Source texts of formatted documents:
• • • • • • •

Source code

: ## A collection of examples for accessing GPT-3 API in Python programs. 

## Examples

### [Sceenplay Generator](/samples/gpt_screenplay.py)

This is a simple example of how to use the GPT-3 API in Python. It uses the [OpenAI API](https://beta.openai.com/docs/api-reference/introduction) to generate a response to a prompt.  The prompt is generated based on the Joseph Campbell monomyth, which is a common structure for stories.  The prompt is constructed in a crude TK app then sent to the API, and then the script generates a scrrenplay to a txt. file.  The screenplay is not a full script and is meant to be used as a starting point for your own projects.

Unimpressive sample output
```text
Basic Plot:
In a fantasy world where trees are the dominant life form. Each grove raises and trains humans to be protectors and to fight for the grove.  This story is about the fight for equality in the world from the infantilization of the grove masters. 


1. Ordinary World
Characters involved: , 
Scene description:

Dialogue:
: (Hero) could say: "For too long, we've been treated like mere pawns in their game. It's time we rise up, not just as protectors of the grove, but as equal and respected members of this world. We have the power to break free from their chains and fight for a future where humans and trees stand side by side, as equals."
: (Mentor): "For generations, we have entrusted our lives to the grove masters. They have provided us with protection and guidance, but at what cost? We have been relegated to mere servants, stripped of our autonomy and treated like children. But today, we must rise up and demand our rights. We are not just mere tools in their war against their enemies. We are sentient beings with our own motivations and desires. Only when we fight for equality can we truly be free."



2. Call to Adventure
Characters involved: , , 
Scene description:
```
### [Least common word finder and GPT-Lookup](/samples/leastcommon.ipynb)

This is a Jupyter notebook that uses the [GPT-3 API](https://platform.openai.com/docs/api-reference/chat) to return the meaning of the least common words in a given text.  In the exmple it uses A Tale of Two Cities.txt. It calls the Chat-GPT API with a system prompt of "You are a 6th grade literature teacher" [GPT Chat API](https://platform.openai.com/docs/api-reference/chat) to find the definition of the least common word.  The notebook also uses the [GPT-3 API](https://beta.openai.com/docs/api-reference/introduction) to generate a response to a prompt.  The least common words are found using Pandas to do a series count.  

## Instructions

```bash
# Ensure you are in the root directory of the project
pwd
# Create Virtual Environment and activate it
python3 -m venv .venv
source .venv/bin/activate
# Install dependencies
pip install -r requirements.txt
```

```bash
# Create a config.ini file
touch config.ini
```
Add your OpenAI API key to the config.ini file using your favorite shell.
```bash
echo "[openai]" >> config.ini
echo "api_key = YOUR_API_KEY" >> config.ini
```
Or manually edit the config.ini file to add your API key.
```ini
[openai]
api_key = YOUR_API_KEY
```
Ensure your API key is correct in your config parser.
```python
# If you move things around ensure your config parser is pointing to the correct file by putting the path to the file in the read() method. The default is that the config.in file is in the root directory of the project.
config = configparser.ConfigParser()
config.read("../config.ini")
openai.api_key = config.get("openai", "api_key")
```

• • • • • • •

What to work on → Only lines with the word "samples" go in the answer. Take them all from the entries above.

Response →
### [Sceenplay Generator](/samples/gpt_screenplay.py)
### [Least common word finder and GPT-Lookup](/samples/leastcommon.ipynb)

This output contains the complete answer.